MARS: Modular Agent with Reflective Search for Automated AI Research
Jiefeng Chen, Bhavana Dalvi Mishra, Jaehyun Nam, Rui Meng, Tomas Pfister, Jinsung Yoon
TL;DR
MARS reframes automated AI research as a constrained, long-horizon software-repository problem and introduces three core innovations: Budget-Aware Planning via cost-constrained Monte Carlo Tree Search (MCTS), Modular Construction through a Design-Decompose-Implement pipeline, and Comparative Reflective Memory to distill high-signal lessons. The framework explicitly balances performance gains against execution costs, manages architectural complexity with modularization, and resolves credit attribution by analyzing differences between solutions. Across the MLE-Bench suite, MARS achieves state-of-the-art results among open-source approaches and demonstrates strong cross-branch knowledge transfer, validating its capacity to generalize insights across search paths.
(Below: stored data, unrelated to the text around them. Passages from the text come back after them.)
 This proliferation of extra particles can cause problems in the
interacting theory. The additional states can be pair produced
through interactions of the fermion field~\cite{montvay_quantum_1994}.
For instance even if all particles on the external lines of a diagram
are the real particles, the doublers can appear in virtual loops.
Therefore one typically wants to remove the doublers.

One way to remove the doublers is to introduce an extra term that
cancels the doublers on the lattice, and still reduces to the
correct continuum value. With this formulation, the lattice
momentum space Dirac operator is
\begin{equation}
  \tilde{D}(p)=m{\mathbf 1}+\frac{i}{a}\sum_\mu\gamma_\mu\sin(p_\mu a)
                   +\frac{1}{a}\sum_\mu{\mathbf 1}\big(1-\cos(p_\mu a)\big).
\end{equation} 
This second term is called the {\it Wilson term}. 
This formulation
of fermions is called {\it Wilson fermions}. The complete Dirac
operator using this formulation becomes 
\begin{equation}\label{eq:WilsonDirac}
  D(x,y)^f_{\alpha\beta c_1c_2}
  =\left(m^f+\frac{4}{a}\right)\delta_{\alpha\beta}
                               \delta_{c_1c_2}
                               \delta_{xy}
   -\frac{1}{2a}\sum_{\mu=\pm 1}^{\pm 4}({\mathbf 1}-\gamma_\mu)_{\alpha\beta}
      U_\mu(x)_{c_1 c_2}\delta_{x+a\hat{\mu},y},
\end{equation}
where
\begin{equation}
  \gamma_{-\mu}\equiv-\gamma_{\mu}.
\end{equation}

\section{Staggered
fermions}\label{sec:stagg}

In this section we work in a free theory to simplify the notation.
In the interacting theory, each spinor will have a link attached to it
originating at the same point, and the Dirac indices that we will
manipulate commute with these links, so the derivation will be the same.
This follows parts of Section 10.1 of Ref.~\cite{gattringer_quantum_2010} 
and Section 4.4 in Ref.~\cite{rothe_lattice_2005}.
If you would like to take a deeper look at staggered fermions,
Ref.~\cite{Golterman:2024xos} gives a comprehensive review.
The work also provides ablations, cost analyses, and prompts to facilitate reproducibility and future research in autonomous AI discovery.
Abstract
Automating AI research differs from general software engineering due to computationally expensive evaluation (e.g., model training) and opaque performance attribution. Current LLM-based agents struggle here, often generating monolithic scripts that ignore execution costs and causal factors. We introduce MARS (Modular Agent with Reflective Search), a framework optimized for autonomous AI research. MARS relies on three pillars: (1) Budget-Aware Planning via cost-constrained Monte Carlo Tree Search (MCTS) to explicitly balance performance with execution expense; (2) Modular Construction, employing a "Design-Decompose-Implement" pipeline to manage complex research repositories; and (3) Comparative Reflective Memory, which addresses credit assignment by analyzing solution differences to distill high-signal insights. MARS achieves state-of-the-art performance among open-source frameworks on MLE-Bench under comparable settings, maintaining competitiveness with the global leaderboard's top methods. Furthermore, the system exhibits qualitative "Aha!" moments, where 63% of all utilized lessons originate from cross-branch transfer, demonstrating that the agent effectively generalizes insights across search paths.